> WORK TASK:
All lines from the one with "where $\xi$ is" onward, through the last line of the records below, are to be retyped word for word.

[Dataset entries]
——

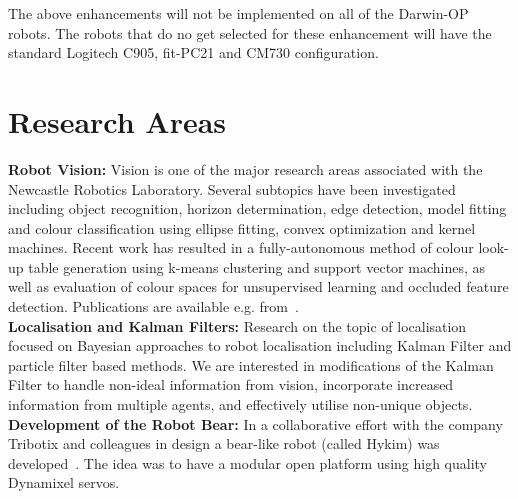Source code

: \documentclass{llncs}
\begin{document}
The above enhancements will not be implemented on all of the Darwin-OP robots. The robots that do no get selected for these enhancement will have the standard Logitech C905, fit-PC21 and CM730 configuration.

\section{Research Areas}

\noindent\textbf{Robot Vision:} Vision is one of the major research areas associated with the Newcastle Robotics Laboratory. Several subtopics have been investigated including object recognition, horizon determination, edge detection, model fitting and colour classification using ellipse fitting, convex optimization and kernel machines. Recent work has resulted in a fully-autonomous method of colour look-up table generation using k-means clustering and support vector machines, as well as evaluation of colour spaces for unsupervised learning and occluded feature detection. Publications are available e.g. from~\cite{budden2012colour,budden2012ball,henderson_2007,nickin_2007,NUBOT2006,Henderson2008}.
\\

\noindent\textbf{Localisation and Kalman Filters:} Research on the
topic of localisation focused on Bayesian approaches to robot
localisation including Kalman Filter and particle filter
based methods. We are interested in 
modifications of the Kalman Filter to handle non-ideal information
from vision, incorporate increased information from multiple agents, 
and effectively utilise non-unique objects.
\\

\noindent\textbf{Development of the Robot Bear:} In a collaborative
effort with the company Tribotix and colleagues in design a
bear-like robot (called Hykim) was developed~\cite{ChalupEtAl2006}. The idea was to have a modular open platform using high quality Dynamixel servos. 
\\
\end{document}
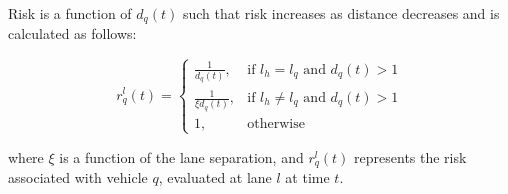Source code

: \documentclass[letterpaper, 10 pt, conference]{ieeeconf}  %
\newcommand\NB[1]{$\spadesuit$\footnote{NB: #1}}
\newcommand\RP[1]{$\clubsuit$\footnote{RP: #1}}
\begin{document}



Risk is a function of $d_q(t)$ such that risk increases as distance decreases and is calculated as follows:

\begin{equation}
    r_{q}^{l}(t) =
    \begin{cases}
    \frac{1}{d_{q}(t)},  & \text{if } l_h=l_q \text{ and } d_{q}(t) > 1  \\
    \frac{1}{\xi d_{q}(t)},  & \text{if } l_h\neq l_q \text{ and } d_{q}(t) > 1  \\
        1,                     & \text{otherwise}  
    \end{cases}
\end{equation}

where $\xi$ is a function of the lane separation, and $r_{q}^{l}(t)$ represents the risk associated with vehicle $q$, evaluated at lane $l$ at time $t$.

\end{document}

——

> EXPECTED OUTPUT:
where $\xi$ is a function of the lane separation, and $r_{q}^{l}(t)$ represents the risk associated with vehicle $q$, evaluated at lane $l$ at time $t$.

\end{document}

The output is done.